Friday, August 03, 2018

John Dewey on non-paternalistic, democratic self-liberation (individual and collective)

I just read, in Hilary Putnam’s Renewing Philosophy (Harvard University Press, 1992), this wonderfully incisive passage on non-paternalistic (i.e., democratic) liberation (my description)* by John Dewey, penned in his deceptively simple yet refreshing prose:

“The conception of community good may be clarified by reference to attempts of those in fixed positions of superiority to confer good upon others. History shows us that there have been benevolent despots who wish to bestow blessings on others. They have not succeeded, except when their actions have taken the indirect form of changing the conditions under which those live who are disadvantageously placed. The same principle holds of reformers and philanthropists when they try to do good to others in way which leave passive those to be benefited. There is a moral tragedy inherent in efforts to further the common good which prevent the result from being either good or common—not good, because it is at the expense of the active growth of those to be helped, and not common because these have no share in bringing the result about. The social welfare can be advanced only by means which elicit the positive interest and active energy of those to be benefited or ‘improved.’ The traditional notion of the great man, of the hero, works harm. It encourages the idea that some ‘leader’ is to show the way; others are to follow in imitation. It takes time to arouse minds from apathy and lethargy, to get them to thinking for themselves, to share in making plans, to take part in their execution. But without active cooperation both in forming aims and in carrying them out there is no possibility of a common good.” 

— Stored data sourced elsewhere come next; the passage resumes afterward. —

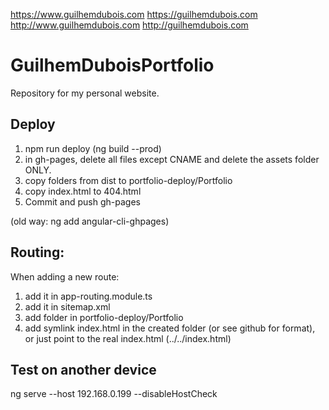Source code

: https://www.guilhemdubois.com
https://guilhemdubois.com
http://www.guilhemdubois.com
http://guilhemdubois.com

# GuilhemDuboisPortfolio
Repository for my personal website.

## Deploy
1. npm run deploy (ng build --prod)
1. in gh-pages, delete all files except CNAME and delete the assets folder ONLY.
1. copy folders from dist to portfolio-deploy/Portfolio
1. copy index.html to 404.html
1. Commit and push gh-pages

(old way: ng add angular-cli-ghpages)
## Routing:
When adding a new route:
1. add it in app-routing.module.ts
1. add it in sitemap.xml
2. add folder in portfolio-deploy/Portfolio
1. add symlink index.html in the created folder (or see github for format), or just point to the real index.html (../../index.html)

## Test on another device
ng serve --host 192.168.0.199 --disableHostCheck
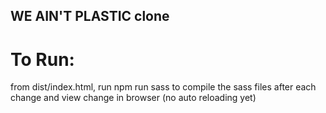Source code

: ## WE AIN'T PLASTIC clone 

# To Run:

from dist/index.html, run npm run sass to compile the sass files after each change and view change in browser (no auto reloading yet)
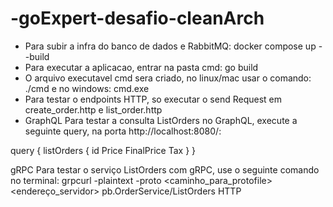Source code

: # -goExpert-desafio-cleanArch
- Para subir a infra do banco de dados e RabbitMQ: docker compose up --build
- Para executar a aplicacao, entrar na pasta cmd: go build
- O arquivo executavel cmd sera criado, no linux/mac usar o comando: ./cmd e no windows: cmd.exe
- Para testar o endpoints HTTP, so executar o send Request em create_order.http e list_order.http
- GraphQL
Para testar a consulta ListOrders no GraphQL, execute a seguinte query, na porta http://localhost:8080/:

query {
  listOrders {
    id
    Price
    FinalPrice
    Tax
  }
}

gRPC
Para testar o serviço ListOrders com gRPC, use o seguinte comando no terminal:
grpcurl -plaintext -proto <caminho_para_protofile> <endereço_servidor> pb.OrderService/ListOrders
HTTP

* Think, in their respectively unique ways and with their variegated yet often overlapping strategies and methods, of: M.K. Gandhi; B.R. Ambedkar; Dorothy Day, Peter Maurin, and the Catholic Worker Movement; the Black Panther Party; many principled anarchists and some communist individuals and groups; the Comunidades Eclesiales de Base (CEBs) in South and Central America; the Highlander Folk School; SNCC; Anne Braden; the SDS’s Economic Research and Action Project (ERAP); the Dodge Revolutionary Movement; the League of Revolutionary Black Workers; Paulo Freire; George Padmore; Ella Baker; Steve Biko; the South African Congress of Trade Unions, those groups and organizations participation in the United Democratic Front (South Africa); La Raza Unida; the Brown Berets (numerous other individuals and groups might have been cited, the list being for illustrative purposes and limited to what quickly came to mind)….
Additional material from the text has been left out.